(PROBLEM DETAILS): With respect to the word "stat", report how many lines of the following listing include it. Give nothing but the number.

(STORED DATA):
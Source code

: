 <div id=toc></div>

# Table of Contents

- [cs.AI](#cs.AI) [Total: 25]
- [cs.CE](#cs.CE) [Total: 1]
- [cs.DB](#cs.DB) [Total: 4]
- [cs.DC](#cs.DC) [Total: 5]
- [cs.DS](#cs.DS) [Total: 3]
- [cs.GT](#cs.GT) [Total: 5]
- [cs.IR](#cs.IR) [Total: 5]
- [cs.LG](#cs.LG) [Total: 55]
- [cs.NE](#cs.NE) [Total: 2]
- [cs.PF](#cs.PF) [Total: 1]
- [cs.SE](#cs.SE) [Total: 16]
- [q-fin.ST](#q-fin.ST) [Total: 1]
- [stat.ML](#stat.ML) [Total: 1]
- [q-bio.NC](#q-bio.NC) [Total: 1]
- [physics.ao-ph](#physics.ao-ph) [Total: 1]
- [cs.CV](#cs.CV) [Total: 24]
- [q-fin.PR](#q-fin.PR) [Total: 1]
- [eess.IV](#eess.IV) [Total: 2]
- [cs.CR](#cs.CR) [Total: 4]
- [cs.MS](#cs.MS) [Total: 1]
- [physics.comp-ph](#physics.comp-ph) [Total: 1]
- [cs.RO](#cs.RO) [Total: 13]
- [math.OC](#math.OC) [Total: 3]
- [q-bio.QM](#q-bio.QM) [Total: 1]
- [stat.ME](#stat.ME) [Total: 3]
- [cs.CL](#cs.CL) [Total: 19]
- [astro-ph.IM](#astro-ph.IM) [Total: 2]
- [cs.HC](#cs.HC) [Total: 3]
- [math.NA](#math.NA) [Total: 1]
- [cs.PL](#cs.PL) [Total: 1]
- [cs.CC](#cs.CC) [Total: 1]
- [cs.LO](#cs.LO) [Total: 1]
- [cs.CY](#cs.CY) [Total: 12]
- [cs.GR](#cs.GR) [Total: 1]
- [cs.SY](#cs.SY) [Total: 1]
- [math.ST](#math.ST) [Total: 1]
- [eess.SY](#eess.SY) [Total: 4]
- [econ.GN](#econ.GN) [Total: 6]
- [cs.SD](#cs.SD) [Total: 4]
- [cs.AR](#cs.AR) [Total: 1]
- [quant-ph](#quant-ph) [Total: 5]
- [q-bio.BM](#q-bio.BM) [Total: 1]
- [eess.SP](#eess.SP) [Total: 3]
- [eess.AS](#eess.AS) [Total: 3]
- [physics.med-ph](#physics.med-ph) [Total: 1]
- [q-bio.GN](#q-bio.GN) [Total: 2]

(OUTPUT OF THE EXERCISE): 2